= Task statement =
Show only those lines of the entries where the string "enumerate" is found.

Plain-text document sources:
::::::

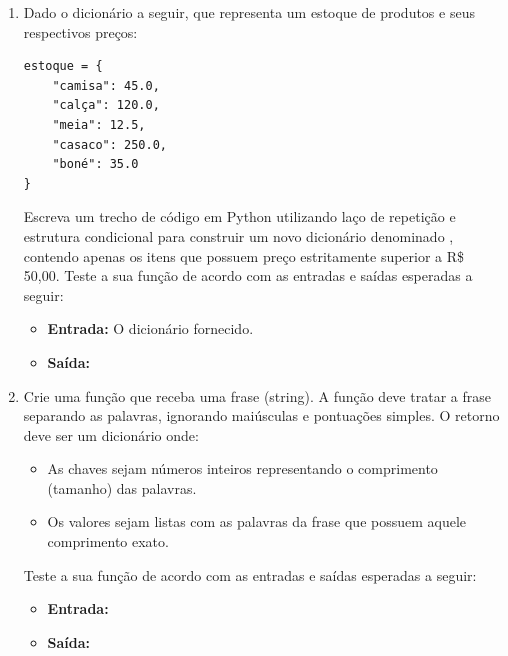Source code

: \begin{enumerate}[label=\textbf{Q\arabic*.}]



\item Dado o dicionário a seguir, que representa um estoque de produtos e seus respectivos preços:
\begin{verbatim}
estoque = {
    "camisa": 45.0,
    "calça": 120.0,
    "meia": 12.5,
    "casaco": 250.0,
    "boné": 35.0
}
\end{verbatim}
Escreva um trecho de código em Python utilizando laço de repetição e estrutura condicional para construir um novo dicionário denominado , contendo apenas os itens que possuem preço estritamente superior a R\$ 50,00. Teste a sua função de acordo com as entradas e saídas esperadas a seguir:

\begin{itemize}
    \item \textbf{Entrada:} O dicionário  fornecido.
    \item \textbf{Saída:} 
\end{itemize}



\item Crie uma função  que receba uma frase (string). A função deve tratar a frase separando as palavras, ignorando maiúsculas e pontuações simples. O retorno deve ser um dicionário onde:
\begin{itemize}
    \item As chaves sejam números inteiros representando o comprimento (tamanho) das palavras.
    \item Os valores sejam listas com as palavras da frase que possuem aquele comprimento exato.
\end{itemize}

Teste a sua função de acordo com as entradas e saídas esperadas a seguir:

\begin{itemize}
    \item \textbf{Entrada:} 
    \item \textbf{Saída:} \\
\end{itemize}





\end{enumerate}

::::::

= Solution to this problem =
: \begin{enumerate}[label=\textbf{Q\arabic*.}]
\end{enumerate}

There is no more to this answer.